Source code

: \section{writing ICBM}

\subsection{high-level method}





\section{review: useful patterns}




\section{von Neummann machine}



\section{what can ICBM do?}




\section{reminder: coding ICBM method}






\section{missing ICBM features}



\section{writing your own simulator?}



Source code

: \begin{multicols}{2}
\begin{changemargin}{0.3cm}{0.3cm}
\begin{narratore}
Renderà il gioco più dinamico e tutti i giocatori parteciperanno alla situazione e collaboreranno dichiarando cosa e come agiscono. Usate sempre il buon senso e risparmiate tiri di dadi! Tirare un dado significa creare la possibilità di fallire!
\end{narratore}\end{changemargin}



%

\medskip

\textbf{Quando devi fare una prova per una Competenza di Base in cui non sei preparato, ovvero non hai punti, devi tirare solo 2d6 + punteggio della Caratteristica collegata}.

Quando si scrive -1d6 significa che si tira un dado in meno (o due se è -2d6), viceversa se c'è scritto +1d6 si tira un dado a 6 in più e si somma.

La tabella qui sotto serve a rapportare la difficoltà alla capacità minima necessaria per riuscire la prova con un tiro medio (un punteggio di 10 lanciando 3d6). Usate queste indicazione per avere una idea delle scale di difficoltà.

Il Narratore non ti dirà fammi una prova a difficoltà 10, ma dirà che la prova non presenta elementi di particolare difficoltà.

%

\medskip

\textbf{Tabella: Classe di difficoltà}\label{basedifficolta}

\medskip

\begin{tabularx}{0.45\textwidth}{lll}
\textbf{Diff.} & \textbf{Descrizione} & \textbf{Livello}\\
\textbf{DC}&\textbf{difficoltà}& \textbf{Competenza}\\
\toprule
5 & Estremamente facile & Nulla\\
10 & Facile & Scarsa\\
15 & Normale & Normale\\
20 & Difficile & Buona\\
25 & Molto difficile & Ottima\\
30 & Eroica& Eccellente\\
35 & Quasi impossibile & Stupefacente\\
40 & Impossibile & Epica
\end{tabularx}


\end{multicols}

★ ★ ★ ★ ★ ★ ★

** Directions **
Every line of data must be returned unchanged.

** Output below **
Source code

: \section{writing ICBM}

\subsection{high-level method}





\section{review: useful patterns}




\section{von Neummann machine}



\section{what can ICBM do?}




\section{reminder: coding ICBM method}






\section{missing ICBM features}



\section{writing your own simulator?}



Source code

: \begin{multicols}{2}
\begin{changemargin}{0.3cm}{0.3cm}
\begin{narratore}
Renderà il gioco più dinamico e tutti i giocatori parteciperanno alla situazione e collaboreranno dichiarando cosa e come agiscono. Usate sempre il buon senso e risparmiate tiri di dadi! Tirare un dado significa creare la possibilità di fallire!
\end{narratore}\end{changemargin}



%

\medskip

\textbf{Quando devi fare una prova per una Competenza di Base in cui non sei preparato, ovvero non hai punti, devi tirare solo 2d6 + punteggio della Caratteristica collegata}.

Quando si scrive -1d6 significa che si tira un dado in meno (o due se è -2d6), viceversa se c'è scritto +1d6 si tira un dado a 6 in più e si somma.

La tabella qui sotto serve a rapportare la difficoltà alla capacità minima necessaria per riuscire la prova con un tiro medio (un punteggio di 10 lanciando 3d6). Usate queste indicazione per avere una idea delle scale di difficoltà.

Il Narratore non ti dirà fammi una prova a difficoltà 10, ma dirà che la prova non presenta elementi di particolare difficoltà.

%

\medskip

\textbf{Tabella: Classe di difficoltà}\label{basedifficolta}

\medskip

\begin{tabularx}{0.45\textwidth}{lll}
\textbf{Diff.} & \textbf{Descrizione} & \textbf{Livello}\\
\textbf{DC}&\textbf{difficoltà}& \textbf{Competenza}\\
\toprule
5 & Estremamente facile & Nulla\\
10 & Facile & Scarsa\\
15 & Normale & Normale\\
20 & Difficile & Buona\\
25 & Molto difficile & Ottima\\
30 & Eroica& Eccellente\\
35 & Quasi impossibile & Stupefacente\\
40 & Impossibile & Epica
\end{tabularx}


\end{multicols}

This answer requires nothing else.